Con il gallo, prima della battaglia (di Luigi Zanda)

Ago 20, 15 Con il gallo, prima della battaglia (di Luigi Zanda)

Luigi Zanda 
Parlamentare
La nostra prima volta. L’ho conosciuto nel 2005 quando gli andai a raccontare il progetto di una televisione politica. L’ho trovato da allora un vero signore e una persona di notevole qualità.

Con il gallo, prima della battaglia
Bali, 1992
La foto. La prima battaglia tra galli non si scorda mai. I colori non servivano, avrebbero distratto dal calore degli sguardi.

 

Bali, 1992

Bali, 1992

La fotografia in bianco e nero rende la realtà con una forza ideale che difficilmente il colore riesce a raggiungere.
Questa immagine in bianco e nero mostra un uomo che, chino sul suo gallo, gli sfiora con la mano sinistra il becco, rivelando un rapporto di affetto intimità fisica.
Ma c’è un ma. È un gallo da combattimento che il padrone sta per mandare al massacro!
Il combattimento tra galli non è solo un residuo delle tante mostruosità create dall’uomo in giro nel pineta. È anche una metafora della nostra vita, del nostro combattimento quotidiano nella scuola, nel lavoro, nella politica, nella società, persino nella famiglia e nell’amore.
Alla legge naturale del più forte, alla competizione vitale e al combattimento, in tutte le sue innumerevoli forme, positive e negative, l’evoluzione dell’uomo è riuscita sinora a contrapporre una linea immateriale di confine: la cultura e la legge.
Al potere della forza, possiamo solo opporre ragione, educazione, democrazia e, soprattutto, regole condivise.
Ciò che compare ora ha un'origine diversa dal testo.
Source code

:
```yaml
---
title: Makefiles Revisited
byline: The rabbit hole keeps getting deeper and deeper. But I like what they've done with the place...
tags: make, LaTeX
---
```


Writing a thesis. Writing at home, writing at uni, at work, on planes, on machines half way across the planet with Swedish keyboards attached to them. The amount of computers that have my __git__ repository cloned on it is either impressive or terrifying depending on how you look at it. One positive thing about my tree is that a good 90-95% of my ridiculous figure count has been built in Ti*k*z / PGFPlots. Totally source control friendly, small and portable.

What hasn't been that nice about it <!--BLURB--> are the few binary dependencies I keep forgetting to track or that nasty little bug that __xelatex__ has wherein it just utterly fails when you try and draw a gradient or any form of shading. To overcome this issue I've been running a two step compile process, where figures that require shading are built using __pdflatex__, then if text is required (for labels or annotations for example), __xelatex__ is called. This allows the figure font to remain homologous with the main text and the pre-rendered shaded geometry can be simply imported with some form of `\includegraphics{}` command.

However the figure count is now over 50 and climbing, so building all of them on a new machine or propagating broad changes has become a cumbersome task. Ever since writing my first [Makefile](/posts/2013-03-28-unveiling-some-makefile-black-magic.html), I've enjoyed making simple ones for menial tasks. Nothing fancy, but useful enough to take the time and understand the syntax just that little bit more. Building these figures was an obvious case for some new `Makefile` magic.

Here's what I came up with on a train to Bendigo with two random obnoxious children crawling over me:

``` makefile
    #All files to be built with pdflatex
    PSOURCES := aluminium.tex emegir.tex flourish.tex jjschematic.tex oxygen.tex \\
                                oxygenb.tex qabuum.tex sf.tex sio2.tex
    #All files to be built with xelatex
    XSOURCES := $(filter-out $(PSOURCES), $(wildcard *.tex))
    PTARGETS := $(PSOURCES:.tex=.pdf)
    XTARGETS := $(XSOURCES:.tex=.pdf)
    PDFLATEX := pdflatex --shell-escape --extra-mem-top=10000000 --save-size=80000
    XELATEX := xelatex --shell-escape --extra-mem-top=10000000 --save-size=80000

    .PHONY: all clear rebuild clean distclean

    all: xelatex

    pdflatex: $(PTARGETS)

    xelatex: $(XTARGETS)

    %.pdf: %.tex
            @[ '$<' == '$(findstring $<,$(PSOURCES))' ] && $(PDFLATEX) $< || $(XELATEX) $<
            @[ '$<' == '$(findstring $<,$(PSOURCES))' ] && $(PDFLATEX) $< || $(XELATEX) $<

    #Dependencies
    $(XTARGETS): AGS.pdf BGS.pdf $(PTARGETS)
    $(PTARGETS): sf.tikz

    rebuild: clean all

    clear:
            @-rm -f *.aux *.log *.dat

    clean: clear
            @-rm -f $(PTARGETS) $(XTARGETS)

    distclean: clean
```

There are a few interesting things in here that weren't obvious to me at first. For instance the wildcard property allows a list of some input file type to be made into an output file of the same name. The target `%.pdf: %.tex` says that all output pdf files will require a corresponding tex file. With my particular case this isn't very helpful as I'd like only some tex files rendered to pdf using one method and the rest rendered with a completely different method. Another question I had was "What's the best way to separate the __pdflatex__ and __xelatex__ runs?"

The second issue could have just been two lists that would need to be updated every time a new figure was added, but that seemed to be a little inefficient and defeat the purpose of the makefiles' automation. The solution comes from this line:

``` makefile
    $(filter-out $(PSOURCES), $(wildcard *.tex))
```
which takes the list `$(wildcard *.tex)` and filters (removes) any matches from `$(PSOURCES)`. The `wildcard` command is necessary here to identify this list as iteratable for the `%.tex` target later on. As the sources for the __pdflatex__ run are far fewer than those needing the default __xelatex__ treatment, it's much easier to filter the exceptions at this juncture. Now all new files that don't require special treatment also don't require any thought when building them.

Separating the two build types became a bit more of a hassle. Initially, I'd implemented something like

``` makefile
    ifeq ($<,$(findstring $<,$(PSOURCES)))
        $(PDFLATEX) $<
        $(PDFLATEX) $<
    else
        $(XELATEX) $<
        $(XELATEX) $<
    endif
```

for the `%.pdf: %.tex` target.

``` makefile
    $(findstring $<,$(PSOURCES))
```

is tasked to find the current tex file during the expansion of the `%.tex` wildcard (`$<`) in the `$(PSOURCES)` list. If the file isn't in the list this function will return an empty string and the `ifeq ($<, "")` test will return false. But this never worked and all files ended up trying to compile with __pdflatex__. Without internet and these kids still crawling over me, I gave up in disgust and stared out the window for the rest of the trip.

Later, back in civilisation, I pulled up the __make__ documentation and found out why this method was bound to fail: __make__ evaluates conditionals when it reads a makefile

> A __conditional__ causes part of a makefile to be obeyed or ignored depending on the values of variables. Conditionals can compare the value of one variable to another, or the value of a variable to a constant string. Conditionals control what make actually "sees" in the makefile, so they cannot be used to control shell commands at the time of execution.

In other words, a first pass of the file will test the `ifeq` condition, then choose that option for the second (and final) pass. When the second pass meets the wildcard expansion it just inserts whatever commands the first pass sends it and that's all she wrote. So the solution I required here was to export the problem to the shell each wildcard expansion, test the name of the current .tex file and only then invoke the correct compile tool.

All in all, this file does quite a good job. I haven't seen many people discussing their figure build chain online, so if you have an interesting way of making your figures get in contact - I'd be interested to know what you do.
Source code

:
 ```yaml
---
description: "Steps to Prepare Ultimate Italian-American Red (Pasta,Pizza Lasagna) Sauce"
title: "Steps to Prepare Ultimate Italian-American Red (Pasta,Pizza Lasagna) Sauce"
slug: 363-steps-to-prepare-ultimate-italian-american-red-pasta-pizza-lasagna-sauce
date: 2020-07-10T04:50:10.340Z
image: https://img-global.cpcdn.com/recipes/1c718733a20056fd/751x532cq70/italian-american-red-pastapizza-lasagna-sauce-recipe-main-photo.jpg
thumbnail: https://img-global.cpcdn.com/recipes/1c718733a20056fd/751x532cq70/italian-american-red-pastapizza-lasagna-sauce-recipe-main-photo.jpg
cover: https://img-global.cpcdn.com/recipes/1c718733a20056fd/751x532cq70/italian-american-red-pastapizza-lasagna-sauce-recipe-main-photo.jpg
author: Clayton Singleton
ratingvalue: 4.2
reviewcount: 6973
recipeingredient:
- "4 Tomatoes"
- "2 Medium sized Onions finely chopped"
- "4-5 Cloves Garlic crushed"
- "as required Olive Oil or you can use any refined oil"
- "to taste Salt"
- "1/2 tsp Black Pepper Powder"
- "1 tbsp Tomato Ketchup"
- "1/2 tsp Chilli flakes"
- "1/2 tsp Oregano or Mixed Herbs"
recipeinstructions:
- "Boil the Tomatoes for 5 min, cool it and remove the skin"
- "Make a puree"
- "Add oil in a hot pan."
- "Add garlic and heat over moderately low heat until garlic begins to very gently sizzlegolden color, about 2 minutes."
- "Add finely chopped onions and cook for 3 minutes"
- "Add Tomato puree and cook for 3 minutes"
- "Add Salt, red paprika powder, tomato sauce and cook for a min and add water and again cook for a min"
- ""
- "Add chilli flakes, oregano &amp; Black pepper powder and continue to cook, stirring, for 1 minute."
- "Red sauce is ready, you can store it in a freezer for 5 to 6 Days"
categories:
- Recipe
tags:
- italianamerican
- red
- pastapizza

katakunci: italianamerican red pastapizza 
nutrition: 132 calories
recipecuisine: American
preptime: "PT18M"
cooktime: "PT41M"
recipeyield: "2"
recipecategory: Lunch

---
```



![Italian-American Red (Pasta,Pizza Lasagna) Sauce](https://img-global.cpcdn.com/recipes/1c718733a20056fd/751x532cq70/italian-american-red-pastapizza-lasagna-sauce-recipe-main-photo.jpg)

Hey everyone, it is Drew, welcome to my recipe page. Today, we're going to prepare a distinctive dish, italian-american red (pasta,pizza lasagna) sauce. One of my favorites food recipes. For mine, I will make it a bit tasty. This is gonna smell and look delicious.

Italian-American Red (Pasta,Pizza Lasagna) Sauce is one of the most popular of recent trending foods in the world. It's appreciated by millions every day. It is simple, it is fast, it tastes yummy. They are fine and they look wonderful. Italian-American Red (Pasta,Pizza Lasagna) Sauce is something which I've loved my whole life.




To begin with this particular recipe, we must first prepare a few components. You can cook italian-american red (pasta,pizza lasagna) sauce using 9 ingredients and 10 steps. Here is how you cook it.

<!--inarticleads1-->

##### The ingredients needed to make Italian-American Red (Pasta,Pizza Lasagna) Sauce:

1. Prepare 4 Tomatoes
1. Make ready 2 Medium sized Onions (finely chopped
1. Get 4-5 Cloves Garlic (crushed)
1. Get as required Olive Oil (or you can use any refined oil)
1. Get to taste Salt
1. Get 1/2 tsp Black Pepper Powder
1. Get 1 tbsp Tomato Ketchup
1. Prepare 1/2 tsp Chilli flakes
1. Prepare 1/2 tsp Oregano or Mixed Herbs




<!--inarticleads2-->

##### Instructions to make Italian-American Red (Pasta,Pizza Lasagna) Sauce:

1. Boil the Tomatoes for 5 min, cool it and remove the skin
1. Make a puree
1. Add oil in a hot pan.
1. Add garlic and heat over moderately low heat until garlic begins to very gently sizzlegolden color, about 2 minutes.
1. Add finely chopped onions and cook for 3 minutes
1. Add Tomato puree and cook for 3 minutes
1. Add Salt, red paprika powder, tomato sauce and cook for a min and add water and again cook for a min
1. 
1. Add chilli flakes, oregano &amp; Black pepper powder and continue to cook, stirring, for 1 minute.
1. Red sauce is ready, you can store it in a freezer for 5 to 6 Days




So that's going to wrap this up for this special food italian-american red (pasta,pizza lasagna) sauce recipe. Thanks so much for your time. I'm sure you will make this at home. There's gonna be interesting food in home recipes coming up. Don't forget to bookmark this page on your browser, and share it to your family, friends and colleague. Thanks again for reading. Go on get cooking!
In altre parole, alla violenza dobbiamo opporre la buona politica, intesa come scuola del rapporto tra gli uomini, come regolatore dei rapporti di convivenza.
Il perimetro e gli obiettivi della politica sono quelli della società da migliorare, non un ring per galli da combattimento in un’arena satura dell’odore dei soldi.